WHAT IS EXPECTED: Which lines in the records below mention the word "return"? Copy each one out.

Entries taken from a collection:
•••
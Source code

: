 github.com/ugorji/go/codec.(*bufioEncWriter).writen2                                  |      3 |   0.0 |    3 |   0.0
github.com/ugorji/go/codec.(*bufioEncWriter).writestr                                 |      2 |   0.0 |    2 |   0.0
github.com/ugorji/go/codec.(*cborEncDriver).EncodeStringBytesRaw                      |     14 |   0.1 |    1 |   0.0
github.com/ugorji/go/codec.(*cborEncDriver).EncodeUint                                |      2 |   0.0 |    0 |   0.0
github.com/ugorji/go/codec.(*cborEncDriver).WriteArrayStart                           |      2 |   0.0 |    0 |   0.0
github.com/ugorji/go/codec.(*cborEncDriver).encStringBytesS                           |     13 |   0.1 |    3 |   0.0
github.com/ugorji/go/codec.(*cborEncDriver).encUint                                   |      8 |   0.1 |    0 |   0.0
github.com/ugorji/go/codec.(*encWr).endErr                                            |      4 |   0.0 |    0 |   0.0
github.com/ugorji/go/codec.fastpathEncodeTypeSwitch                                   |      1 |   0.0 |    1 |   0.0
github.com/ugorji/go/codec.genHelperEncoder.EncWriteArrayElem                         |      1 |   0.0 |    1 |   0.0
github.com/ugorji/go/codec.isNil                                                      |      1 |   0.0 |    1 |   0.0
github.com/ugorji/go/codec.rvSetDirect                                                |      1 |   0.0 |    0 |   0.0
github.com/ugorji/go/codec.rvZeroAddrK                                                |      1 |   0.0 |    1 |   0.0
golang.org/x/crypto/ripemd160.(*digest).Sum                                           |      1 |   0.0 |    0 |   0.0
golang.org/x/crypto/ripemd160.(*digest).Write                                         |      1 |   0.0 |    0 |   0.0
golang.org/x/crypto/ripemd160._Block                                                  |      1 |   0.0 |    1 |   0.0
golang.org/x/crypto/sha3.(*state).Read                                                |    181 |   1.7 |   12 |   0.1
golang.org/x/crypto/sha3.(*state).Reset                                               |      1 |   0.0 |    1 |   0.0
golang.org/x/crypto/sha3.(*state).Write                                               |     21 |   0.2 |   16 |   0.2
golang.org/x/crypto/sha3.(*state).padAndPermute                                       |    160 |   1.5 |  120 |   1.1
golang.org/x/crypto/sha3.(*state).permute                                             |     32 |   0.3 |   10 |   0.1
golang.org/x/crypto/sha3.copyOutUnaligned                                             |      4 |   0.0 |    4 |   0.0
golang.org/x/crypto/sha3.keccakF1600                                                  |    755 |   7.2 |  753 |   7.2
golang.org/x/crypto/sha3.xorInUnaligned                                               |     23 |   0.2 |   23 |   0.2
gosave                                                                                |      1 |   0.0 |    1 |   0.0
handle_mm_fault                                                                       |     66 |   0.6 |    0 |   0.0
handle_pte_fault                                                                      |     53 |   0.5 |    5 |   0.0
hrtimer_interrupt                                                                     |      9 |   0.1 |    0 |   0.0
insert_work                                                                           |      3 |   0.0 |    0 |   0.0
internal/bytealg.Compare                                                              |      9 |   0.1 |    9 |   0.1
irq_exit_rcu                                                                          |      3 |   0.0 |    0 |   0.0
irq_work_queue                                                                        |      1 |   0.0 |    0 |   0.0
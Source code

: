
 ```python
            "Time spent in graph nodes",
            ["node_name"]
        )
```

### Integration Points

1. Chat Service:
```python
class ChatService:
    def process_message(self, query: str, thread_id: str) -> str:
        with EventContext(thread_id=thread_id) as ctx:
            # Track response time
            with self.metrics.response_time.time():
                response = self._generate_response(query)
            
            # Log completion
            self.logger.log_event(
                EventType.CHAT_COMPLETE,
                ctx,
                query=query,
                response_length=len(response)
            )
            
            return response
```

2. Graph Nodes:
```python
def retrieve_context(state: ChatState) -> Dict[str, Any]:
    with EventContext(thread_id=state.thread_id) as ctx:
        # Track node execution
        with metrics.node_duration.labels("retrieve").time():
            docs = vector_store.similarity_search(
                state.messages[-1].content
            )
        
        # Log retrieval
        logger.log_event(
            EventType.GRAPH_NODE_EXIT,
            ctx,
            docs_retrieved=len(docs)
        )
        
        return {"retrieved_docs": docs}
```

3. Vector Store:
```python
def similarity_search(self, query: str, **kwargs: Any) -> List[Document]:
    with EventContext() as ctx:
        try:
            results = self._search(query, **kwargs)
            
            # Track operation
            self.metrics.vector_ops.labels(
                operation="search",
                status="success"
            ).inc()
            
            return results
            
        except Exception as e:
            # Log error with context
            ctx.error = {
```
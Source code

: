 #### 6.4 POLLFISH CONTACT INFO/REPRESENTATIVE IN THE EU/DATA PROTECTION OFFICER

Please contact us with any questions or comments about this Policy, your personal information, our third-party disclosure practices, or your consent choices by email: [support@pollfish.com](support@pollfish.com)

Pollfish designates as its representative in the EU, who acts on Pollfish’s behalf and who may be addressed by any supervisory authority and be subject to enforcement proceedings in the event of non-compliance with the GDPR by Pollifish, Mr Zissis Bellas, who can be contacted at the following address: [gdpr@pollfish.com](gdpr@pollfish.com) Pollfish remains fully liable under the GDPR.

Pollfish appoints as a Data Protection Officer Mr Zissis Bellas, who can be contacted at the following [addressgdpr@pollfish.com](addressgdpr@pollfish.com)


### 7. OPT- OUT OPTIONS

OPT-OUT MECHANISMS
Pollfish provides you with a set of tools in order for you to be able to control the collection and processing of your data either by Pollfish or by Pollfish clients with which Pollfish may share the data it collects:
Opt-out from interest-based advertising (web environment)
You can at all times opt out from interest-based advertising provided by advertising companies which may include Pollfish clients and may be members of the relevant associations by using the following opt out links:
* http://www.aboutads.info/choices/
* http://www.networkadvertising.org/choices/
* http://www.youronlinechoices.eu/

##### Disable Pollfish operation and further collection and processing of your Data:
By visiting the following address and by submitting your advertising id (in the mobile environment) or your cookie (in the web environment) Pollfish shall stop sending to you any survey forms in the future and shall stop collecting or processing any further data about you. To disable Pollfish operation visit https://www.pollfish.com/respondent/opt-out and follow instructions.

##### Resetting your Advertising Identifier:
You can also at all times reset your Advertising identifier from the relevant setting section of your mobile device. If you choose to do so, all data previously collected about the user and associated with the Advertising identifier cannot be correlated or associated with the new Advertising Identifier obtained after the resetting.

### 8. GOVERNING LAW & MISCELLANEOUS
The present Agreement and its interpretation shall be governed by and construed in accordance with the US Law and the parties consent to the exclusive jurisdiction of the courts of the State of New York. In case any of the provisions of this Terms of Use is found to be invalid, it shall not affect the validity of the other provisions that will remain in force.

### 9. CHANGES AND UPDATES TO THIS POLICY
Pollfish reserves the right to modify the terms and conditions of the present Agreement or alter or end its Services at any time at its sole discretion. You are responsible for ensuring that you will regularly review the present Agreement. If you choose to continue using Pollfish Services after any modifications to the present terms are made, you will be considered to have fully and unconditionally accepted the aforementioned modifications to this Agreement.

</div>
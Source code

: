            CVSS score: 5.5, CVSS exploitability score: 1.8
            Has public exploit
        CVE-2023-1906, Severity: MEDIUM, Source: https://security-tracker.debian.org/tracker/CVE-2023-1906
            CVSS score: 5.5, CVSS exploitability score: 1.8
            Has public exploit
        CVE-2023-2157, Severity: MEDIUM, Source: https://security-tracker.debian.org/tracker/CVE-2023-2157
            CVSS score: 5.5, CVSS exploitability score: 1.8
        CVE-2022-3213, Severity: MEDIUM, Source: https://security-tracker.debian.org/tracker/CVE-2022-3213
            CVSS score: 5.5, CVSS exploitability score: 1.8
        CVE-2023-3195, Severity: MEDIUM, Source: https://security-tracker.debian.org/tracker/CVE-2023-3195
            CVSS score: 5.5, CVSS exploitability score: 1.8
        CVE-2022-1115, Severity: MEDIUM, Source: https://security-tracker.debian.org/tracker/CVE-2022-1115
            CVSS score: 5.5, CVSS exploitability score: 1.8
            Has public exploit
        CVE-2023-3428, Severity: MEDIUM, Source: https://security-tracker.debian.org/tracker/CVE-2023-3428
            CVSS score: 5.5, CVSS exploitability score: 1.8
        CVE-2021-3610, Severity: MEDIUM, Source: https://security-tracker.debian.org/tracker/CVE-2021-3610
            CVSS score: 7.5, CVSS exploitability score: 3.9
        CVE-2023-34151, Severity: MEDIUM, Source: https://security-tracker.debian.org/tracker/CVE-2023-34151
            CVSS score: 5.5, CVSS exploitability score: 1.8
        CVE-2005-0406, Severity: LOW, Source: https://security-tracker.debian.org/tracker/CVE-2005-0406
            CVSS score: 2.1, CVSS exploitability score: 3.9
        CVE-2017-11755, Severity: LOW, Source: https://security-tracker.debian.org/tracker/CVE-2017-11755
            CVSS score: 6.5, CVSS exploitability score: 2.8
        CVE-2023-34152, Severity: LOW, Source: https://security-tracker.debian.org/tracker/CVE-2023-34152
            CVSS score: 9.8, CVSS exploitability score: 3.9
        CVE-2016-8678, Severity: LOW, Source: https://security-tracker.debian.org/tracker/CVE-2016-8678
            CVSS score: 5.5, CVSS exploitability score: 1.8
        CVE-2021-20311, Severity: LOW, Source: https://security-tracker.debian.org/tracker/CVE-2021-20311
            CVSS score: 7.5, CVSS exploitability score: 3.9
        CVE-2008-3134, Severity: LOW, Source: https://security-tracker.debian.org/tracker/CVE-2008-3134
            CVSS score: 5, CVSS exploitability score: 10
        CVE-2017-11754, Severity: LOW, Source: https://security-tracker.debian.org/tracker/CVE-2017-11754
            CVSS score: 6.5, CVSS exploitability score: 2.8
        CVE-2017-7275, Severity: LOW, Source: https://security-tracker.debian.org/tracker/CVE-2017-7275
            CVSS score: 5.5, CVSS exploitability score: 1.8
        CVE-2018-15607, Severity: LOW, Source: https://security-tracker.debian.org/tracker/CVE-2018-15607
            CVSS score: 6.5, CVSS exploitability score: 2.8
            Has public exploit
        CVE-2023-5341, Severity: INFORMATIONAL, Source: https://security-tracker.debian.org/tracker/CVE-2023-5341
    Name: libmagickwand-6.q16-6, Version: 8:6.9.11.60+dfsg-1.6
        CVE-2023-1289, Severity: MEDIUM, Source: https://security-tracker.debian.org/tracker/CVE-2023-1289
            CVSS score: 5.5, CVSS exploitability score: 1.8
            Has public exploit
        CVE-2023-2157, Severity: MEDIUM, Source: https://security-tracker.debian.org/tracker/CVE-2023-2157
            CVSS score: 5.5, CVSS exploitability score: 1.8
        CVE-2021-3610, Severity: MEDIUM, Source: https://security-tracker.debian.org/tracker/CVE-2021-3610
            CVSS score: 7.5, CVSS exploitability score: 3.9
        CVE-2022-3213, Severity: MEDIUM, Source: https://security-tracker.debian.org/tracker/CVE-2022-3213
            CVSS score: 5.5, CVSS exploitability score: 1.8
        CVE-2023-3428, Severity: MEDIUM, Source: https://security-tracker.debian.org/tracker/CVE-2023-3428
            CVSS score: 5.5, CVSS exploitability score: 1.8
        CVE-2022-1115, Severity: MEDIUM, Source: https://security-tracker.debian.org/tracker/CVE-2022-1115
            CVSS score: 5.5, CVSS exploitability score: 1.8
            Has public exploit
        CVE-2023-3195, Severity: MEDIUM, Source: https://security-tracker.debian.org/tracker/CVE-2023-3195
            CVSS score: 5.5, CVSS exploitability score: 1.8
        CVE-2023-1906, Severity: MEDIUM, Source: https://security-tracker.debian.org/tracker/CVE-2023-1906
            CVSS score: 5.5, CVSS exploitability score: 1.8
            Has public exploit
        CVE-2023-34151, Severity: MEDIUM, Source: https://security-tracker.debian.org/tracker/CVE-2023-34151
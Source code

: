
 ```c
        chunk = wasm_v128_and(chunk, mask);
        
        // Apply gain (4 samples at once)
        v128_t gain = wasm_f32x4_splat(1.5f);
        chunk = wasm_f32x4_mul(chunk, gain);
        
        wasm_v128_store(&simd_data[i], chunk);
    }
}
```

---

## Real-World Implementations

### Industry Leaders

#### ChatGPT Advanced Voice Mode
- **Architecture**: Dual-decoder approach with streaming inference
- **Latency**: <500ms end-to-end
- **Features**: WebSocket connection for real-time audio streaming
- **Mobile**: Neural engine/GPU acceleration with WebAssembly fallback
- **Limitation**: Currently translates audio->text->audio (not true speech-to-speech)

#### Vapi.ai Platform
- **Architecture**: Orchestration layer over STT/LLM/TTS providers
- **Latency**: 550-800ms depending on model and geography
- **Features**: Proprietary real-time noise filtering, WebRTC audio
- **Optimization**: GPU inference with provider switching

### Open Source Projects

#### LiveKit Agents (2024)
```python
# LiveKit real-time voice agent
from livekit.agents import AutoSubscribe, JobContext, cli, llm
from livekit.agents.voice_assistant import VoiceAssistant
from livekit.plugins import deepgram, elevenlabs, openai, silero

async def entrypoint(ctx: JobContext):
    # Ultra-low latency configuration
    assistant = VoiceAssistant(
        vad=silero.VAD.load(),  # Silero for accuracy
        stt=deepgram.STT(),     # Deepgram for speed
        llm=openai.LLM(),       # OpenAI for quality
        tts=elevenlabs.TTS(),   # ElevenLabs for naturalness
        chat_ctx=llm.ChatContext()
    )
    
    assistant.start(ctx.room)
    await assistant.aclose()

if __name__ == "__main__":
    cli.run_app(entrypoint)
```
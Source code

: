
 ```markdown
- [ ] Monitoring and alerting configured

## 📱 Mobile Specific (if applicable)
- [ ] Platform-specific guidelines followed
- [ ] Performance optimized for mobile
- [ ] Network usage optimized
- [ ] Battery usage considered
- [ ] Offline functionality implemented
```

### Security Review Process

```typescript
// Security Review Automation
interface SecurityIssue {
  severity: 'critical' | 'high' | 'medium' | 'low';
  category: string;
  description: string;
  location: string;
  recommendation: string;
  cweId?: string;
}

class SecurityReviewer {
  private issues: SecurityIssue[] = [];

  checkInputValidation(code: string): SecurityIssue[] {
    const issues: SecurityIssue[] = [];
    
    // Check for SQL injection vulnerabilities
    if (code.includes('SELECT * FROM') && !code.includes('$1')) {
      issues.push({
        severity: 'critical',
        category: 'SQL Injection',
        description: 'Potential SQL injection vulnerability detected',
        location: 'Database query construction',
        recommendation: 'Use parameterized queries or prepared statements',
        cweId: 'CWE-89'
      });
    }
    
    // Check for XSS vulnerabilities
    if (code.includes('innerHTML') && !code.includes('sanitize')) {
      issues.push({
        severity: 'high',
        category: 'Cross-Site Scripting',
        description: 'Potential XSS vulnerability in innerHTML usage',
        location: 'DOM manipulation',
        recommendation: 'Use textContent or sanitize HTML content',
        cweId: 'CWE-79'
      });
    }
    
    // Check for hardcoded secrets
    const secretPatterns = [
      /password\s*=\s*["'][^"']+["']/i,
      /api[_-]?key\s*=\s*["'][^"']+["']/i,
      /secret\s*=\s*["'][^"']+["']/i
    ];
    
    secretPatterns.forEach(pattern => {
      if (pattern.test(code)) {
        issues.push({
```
•••
SOLUTION BELOW:
            return response
        return {"retrieved_docs": docs}
            return results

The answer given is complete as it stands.